K smiled. "By the way we measure time, Zuri is about fifteen years old. Luckily, her planet holds about the same technological advancement, and the same value systems as we do here. Most of them, anyway. She's had what we would consider to be a traditional, public schooling education, although she may be a little behind. She should fit into ninth grade, and that's where we intend to place her."

I glanced at J and saw him watching K. He looked as if he wanted to say something, but was waiting for me to leave. K reached into his pocket and pulled out a card. He handed it to me. "Take this and take her to the mall," he instructed. I glanced at it. It was a credit card. With _my _name on it!

"Is this...?" I questioned.

"It's real," he assured me. "And we'll pay whatever you spend."

There was a knock on the open door and I turned to see a woman in a black skirt with a white shirt and tie step into the room.
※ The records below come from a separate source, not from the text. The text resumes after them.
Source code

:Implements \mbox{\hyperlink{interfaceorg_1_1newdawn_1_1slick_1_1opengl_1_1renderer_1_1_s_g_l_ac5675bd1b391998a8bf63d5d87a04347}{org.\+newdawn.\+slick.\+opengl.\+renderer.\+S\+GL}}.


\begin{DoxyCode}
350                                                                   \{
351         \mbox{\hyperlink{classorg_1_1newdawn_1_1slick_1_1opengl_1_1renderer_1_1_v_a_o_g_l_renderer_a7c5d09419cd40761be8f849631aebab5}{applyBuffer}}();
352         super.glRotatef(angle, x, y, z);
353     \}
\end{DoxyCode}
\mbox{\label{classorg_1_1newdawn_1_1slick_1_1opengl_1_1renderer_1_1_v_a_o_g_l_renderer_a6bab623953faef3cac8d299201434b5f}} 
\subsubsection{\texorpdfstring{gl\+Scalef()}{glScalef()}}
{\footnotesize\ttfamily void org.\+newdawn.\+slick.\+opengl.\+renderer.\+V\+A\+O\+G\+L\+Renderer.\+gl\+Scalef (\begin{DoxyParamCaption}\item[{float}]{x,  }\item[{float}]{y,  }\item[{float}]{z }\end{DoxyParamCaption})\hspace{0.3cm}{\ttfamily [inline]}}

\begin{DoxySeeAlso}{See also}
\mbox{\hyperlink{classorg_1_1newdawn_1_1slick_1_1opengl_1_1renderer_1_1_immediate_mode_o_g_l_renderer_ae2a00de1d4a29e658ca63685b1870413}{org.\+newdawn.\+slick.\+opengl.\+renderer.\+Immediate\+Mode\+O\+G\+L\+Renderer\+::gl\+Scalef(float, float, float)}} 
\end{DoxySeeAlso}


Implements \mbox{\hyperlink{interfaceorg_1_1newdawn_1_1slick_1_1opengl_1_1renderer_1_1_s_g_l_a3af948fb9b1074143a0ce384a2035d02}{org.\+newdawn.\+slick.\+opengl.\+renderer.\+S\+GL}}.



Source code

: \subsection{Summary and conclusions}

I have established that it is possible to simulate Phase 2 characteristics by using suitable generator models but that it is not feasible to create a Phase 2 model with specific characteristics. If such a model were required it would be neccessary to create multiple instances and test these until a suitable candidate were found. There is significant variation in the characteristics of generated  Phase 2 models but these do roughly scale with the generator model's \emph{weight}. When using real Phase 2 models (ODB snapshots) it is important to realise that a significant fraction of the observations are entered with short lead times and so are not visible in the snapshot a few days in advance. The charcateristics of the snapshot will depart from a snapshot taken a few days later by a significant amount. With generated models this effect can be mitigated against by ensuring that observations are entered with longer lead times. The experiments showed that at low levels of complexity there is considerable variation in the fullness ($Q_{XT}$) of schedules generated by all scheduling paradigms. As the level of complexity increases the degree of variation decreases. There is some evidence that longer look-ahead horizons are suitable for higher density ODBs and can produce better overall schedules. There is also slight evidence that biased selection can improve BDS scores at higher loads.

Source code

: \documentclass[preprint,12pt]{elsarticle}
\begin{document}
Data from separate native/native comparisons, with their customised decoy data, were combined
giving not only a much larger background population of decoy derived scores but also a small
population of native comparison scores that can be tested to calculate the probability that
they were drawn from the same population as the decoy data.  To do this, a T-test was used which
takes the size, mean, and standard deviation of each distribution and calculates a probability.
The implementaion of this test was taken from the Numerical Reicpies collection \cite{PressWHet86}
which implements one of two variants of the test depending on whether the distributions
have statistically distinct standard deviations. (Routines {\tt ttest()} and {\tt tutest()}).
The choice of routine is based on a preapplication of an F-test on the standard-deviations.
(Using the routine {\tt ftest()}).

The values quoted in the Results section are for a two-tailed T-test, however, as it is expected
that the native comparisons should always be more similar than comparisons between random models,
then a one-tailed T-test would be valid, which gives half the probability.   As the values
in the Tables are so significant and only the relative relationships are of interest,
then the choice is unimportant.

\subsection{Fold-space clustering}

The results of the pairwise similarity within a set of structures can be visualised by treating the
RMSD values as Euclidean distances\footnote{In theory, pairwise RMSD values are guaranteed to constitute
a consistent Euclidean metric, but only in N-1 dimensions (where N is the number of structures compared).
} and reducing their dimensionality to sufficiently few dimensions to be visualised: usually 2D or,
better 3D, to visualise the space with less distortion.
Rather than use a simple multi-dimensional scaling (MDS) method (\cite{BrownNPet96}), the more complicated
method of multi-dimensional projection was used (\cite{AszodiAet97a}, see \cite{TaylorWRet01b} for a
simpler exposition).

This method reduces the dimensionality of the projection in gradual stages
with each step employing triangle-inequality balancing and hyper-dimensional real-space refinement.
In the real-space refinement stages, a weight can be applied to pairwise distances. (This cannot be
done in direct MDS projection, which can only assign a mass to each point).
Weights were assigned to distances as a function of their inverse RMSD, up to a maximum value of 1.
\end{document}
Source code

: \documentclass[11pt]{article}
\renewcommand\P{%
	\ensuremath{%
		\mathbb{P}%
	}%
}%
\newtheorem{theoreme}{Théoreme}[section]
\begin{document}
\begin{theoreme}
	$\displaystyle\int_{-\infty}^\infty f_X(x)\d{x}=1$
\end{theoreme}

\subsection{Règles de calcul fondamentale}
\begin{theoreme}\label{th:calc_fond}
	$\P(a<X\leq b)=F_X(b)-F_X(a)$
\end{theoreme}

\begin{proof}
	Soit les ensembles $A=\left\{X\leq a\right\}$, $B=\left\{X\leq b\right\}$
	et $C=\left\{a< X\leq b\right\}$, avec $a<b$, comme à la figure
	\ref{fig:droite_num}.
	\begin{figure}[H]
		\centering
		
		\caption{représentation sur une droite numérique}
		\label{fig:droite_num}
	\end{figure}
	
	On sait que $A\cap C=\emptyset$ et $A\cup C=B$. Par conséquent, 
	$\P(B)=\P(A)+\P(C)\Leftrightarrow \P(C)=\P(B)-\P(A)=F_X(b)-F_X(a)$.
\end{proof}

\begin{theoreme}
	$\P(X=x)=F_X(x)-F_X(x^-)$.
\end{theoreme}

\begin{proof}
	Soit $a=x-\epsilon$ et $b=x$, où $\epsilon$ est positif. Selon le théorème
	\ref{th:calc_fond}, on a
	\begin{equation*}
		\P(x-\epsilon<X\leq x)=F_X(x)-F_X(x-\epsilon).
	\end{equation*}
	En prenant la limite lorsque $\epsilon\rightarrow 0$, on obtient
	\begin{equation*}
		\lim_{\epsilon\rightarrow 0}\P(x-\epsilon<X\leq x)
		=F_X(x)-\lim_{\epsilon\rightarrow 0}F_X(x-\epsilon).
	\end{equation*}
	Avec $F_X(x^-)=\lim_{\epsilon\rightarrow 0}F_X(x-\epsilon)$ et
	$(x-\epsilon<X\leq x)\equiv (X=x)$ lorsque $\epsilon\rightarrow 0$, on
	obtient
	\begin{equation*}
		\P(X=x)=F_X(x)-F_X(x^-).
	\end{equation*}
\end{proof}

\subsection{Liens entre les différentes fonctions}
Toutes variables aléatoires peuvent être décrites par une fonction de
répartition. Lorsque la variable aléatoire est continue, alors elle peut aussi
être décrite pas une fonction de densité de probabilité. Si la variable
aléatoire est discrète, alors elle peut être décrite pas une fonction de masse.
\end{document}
K nodded at her as she hung a pair of black slacks and a white, man's dress shirt on a hook on the wall. "Thanks D."

She nodded and turned away, catching J's eye. She smiled and winked, then left the room. I glanced back at J, curious. A romantic interest? But he turned the other way, hiding his face from me. "You can change into that," K directed Zuri, nodding at the clothes. "It'll work for right now at least." He turned his attention to me and J. "And as for you two, I want you to be really careful. Her civilization was like ours in a lot of ways but there's still a lot she needs to learn about what we consider appropriate and the way we..."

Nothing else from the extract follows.